The following data is to be repeated exactly, its pictures excluded.
+---+
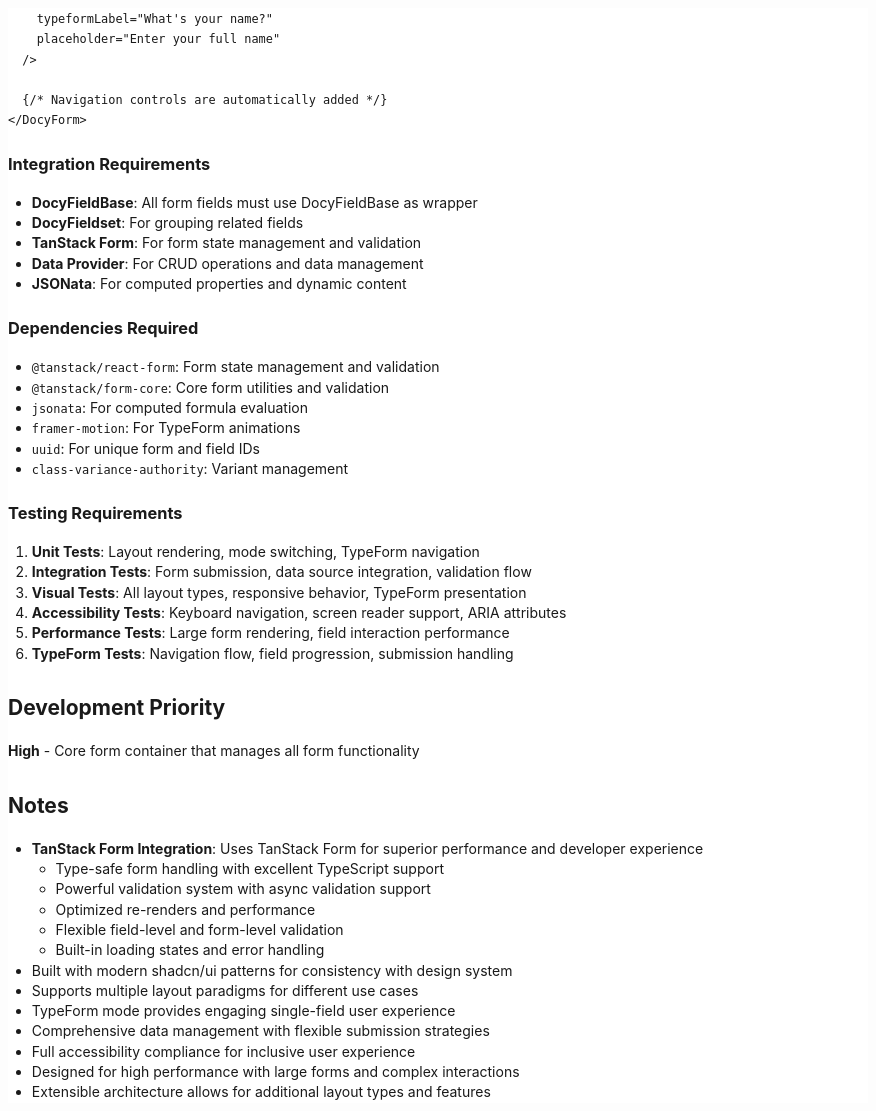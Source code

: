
 ```tsx
    typeformLabel="What's your name?"
    placeholder="Enter your full name"
  />
  
  {/* Navigation controls are automatically added */}
</DocyForm>
```

### Integration Requirements
- **DocyFieldBase**: All form fields must use DocyFieldBase as wrapper
- **DocyFieldset**: For grouping related fields
- **TanStack Form**: For form state management and validation
- **Data Provider**: For CRUD operations and data management
- **JSONata**: For computed properties and dynamic content

### Dependencies Required
- `@tanstack/react-form`: Form state management and validation
- `@tanstack/form-core`: Core form utilities and validation
- `jsonata`: For computed formula evaluation
- `framer-motion`: For TypeForm animations
- `uuid`: For unique form and field IDs
- `class-variance-authority`: Variant management

### Testing Requirements
1. **Unit Tests**: Layout rendering, mode switching, TypeForm navigation
2. **Integration Tests**: Form submission, data source integration, validation flow
3. **Visual Tests**: All layout types, responsive behavior, TypeForm presentation
4. **Accessibility Tests**: Keyboard navigation, screen reader support, ARIA attributes
5. **Performance Tests**: Large form rendering, field interaction performance
6. **TypeForm Tests**: Navigation flow, field progression, submission handling

## Development Priority
**High** - Core form container that manages all form functionality

## Notes
- **TanStack Form Integration**: Uses TanStack Form for superior performance and developer experience
  - Type-safe form handling with excellent TypeScript support
  - Powerful validation system with async validation support
  - Optimized re-renders and performance
  - Flexible field-level and form-level validation
  - Built-in loading states and error handling
- Built with modern shadcn/ui patterns for consistency with design system
- Supports multiple layout paradigms for different use cases
- TypeForm mode provides engaging single-field user experience
- Comprehensive data management with flexible submission strategies
- Full accessibility compliance for inclusive user experience
- Designed for high performance with large forms and complex interactions
- Extensible architecture allows for additional layout types and features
+---+
SOLVED EXERCISE:
Source code

:
 ```tsx
    typeformLabel="What's your name?"
    placeholder="Enter your full name"
  />
  
  {/* Navigation controls are automatically added */}
</DocyForm>
```

### Integration Requirements
- **DocyFieldBase**: All form fields must use DocyFieldBase as wrapper
- **DocyFieldset**: For grouping related fields
- **TanStack Form**: For form state management and validation
- **Data Provider**: For CRUD operations and data management
- **JSONata**: For computed properties and dynamic content

### Dependencies Required
- `@tanstack/react-form`: Form state management and validation
- `@tanstack/form-core`: Core form utilities and validation
- `jsonata`: For computed formula evaluation
- `framer-motion`: For TypeForm animations
- `uuid`: For unique form and field IDs
- `class-variance-authority`: Variant management

### Testing Requirements
1. **Unit Tests**: Layout rendering, mode switching, TypeForm navigation
2. **Integration Tests**: Form submission, data source integration, validation flow
3. **Visual Tests**: All layout types, responsive behavior, TypeForm presentation
4. **Accessibility Tests**: Keyboard navigation, screen reader support, ARIA attributes
5. **Performance Tests**: Large form rendering, field interaction performance
6. **TypeForm Tests**: Navigation flow, field progression, submission handling

## Development Priority
**High** - Core form container that manages all form functionality

## Notes
- **TanStack Form Integration**: Uses TanStack Form for superior performance and developer experience
  - Type-safe form handling with excellent TypeScript support
  - Powerful validation system with async validation support
  - Optimized re-renders and performance
  - Flexible field-level and form-level validation
  - Built-in loading states and error handling
- Built with modern shadcn/ui patterns for consistency with design system
- Supports multiple layout paradigms for different use cases
- TypeForm mode provides engaging single-field user experience
- Comprehensive data management with flexible submission strategies
- Full accessibility compliance for inclusive user experience
- Designed for high performance with large forms and complex interactions
- Extensible architecture allows for additional layout types and features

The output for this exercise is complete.